Mas a autópsia não confirmou a suspeita. Não encontrou evidência de mal súbito. A causa da morte foi falência dos órgãos causada pelo trauma no peito. Mesmo assim, a dúvida permanece na mente de um pai que perdeu seu filho e sua companheira de trabalho.
Nas redes sociais, Jetro enfrentou críticas sobre seu caminhão arqueado — aquele com a traseira levantada e a frente rebaixada. Ele respondeu publicando a documentação do veículo, comprovando que a alteração na suspensão estava regularizada conforme as normas do Inmetro. O caminhão estava dentro da lei. E ele quase morreu também naquele acidente, quando seu próprio veículo ficou embaixo da carreta que vinha à frente.

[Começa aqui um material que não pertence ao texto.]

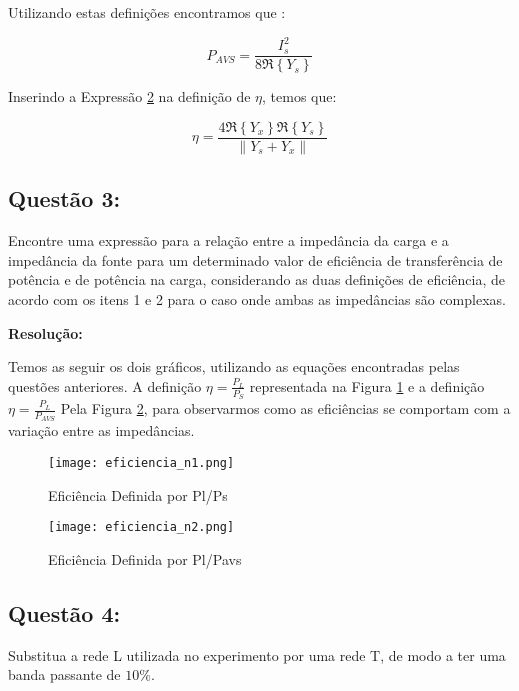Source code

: \documentclass[a4paper,12pt]{proc}
\begin{document}
\noindent Utilizando estas definições encontramos que :

\begin{equation}
    P_{AVS} = \frac{I_{s}^{2}}{8 \Re\left \{ Y_{s} \right \}}
    \label{pavs_teo}
\end{equation}

\noindent Inserindo a Expressão \ref{pavs_teo} na definição de $\eta$, temos que:

\begin{equation}
    \eta = \frac{4\Re\left \{ Y_{x}\right \}\Re\left \{ Y_{s} \right \}}{\left \| Y_{s} + Y_{x} \right \|}
    \label{etapavs}
\end{equation}

\subsection{Questão 3:}

Encontre uma expressão para a relação entre a impedância da carga e a impedância da fonte para um determinado valor de
eficiência de transferência de potência e de potência na carga, considerando as duas definições de eficiência, de acordo com
os itens 1 e 2 para o caso onde ambas as impedâncias são complexas.

\singlespacing

\textbf{Resolução:}

\singlespacing

\noindent Temos as seguir os dois gráficos, utilizando as equações encontradas pelas questões anteriores. A definição $\eta = \frac
{P_{L}}{P_{S}}$ representada na Figura \ref{ps_teo} e a definição $\eta = \frac{P_{L}}{P_{AVS}}$ Pela Figura \ref{pavs_teo}, para observarmos como as eficiências se comportam com a variação entre as impedâncias.


\begin{figure}[htbp]
    \centering
    \texttt{[image: eficiencia\_n1.png]}
    \caption{Eficiência Definida por Pl/Ps}
    \label{ps_teo}
\end{figure}

\begin{figure}[htbp]
    \centering
    \texttt{[image: eficiencia\_n2.png]}
    \caption{Eficiência Definida por Pl/Pavs}
    \label{pavs_teo}
\end{figure}


\subsection{Questão 4:}
Substitua a rede L utilizada no experimento por uma rede T, de modo a ter uma banda passante de $10\%$.
\end{document}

Mas as críticas importam pouco diante da perda. O que importa é que Gerson e Jetro eram conhecidos nas estradas como Pai & Filho — dois dos profissionais mais queridos entre os caminhoneiros brasileiros. Colegas de trabalho exaltavam a cumplicidade e o caráter dos dois. Quando o acidente aconteceu, a comunidade de caminhoneiros se mobilizou. Vários influenciadores criaram uma campanha para arrecadar fundos e reformar o caminhão, que não tinha seguro. Amigos não deixaram Jetro vender o veículo para um desmanche.
Mas o conserto do caminhão não conserta o que foi quebrado dentro de Jetro. Trinta dias se passaram e ainda parece que foi ontem. Ele tinha apenas o filho, seu parceiro de todas as horas. Foram anos de estrada juntos. Quando não estavam viajando, Gerson passava o dia com o pai, indo para casa apenas para dormir. Agora Jetro não sabe se volta às estradas. Seu coração está partido. Está quebrado por dentro. E a jornada em dupla chegou ao fim naquele dia de janeiro, deixando apenas a dúvida sobre o que realmente aconteceu nos segundos antes do impacto.
Notable Quotes
Ele estava longe. Foi uma fatalidade, quem perdeu fui eu, mas sei que se ele estivesse em perfeitas condições teria desviado ou parado o caminhão— Jetro Mattos, pai de Gerson
Foram anos de estrada juntos, e quando não estávamos viajando ele passava o dia comigo. Só ia para casa para dormir— Jetro Mattos
The Hearth Conversation Another angle on the story
O que faz você acreditar que foi um mal súbito e não apenas um erro de condução?
A distância. Gerson sempre mantinha cem metros de segurança atrás de mim. Naquele dia ele não freou em momento algum — testemunhas confirmam isso. Um motorista atento não deixa isso acontecer.
E a autópsia? Ela não descartou essa possibilidade?
Descartou, sim. Mas a autópsia só diz o que matou. Não diz o que causou o acidente. Para mim, a forma como tudo aconteceu fala mais que qualquer exame.
Sua esposa estava segurando nele quando bateu. O que isso significa para você?
Significa que ela viu algo errado. Estava tentando acordá-lo, como se ele tivesse desmaiado ou perdido a consciência. Uma mulher não faz isso se o marido está apenas dirigindo mal.
As críticas sobre seu caminhão arqueado devem ter sido difíceis de ouvir naquele momento.
Foram. Mas meu caminhão estava regularizado. Respeitava todos os limites do Inmetro. E quase morri também naquele acidente. Ninguém quer falar disso.
Você pensa em voltar às estradas?
Não sei. Trinta dias se passaram e parece que foi ontem. Ele era meu parceiro de todas as horas. Quando não estávamos viajando, ele passava o dia comigo. Só ia para casa para dormir. Como volto para as estradas sem ele?
Seus colegas se mobilizaram para reformar o caminhão.
Sim. Não deixaram eu vender para um desmanche. Mas nem o conserto do caminhão conserta o que foi quebrado dentro de mim. Meu coração está partido.